Despite the well-known advantages of the titanium-based implant systems, they still lack an optimal balance between biofunctionality and mechanical strength, especially regarding the modulation of cellular response and a desired implant osseointegration. In this work, we fabricated a nanocomposite based on porous commercially pure grade 4 titanium (c.p. Ti) reinforced with carbon nanotubes (CNT) at 5% and 10% w/w, with the aim of obtaining a nanocomposite with lower stiffness compared to traditional titanium-based implants and with the mechanical strength and bioactivity owed by the CNT. Results obtained by scanning electron microscopy, X-ray photoelectron spectroscopy, and atomic force microscopy characterization showed that the CNT dispersed and incorporated into the porous c.p.
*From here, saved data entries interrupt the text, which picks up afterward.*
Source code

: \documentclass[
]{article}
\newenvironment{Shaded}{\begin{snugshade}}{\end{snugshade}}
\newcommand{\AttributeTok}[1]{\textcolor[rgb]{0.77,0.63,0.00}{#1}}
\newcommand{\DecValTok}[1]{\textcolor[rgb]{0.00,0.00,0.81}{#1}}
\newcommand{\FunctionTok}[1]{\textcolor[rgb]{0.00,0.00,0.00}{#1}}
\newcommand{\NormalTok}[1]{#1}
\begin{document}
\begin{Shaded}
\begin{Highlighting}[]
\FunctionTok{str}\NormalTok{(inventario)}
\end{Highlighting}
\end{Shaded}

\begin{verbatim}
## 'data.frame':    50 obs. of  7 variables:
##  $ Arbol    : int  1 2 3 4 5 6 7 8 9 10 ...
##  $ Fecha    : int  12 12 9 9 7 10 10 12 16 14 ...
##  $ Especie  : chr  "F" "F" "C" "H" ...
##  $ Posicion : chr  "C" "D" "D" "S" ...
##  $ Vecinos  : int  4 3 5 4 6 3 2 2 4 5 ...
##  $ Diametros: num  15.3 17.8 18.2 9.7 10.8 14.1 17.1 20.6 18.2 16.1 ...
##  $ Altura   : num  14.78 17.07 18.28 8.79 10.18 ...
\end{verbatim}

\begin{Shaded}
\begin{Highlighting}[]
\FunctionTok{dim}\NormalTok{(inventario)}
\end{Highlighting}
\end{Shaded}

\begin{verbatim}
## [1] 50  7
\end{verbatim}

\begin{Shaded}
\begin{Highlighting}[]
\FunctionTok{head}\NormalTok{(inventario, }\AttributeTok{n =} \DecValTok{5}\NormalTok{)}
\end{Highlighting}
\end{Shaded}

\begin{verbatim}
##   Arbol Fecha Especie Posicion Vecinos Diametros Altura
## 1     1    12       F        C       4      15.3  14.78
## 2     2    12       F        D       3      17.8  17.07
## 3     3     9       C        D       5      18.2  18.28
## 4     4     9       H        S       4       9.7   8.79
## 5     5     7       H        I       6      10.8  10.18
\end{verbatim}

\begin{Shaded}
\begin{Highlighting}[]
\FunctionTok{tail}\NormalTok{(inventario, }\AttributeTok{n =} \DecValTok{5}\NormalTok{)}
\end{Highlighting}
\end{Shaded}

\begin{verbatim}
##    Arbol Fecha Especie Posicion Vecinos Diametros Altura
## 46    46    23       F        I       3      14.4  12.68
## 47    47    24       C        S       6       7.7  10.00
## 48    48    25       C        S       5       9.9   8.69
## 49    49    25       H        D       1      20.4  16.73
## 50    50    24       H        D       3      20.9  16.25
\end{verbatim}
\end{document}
Ti matrix. Interestingly, CNT were associated with a higher twining within neighbor Ti grains, which was indeed consistent with an increased in nano-hardness. Biological evaluation by MTT and Comet assay revealed that the nanocomposites did not induce genotoxicity and cytotoxicity on two different cells lines despite the presence of nickel at the surface. Accordingly, a purification step would be required before these CNT can be used for biomedical applications. Our results indicate that incorporation of CNT into porous c.p. Ti is a promising avenue to achieve an adequate balance between biofunctionality and mechanical strength in Ti-based scaffolds for tissue replacement.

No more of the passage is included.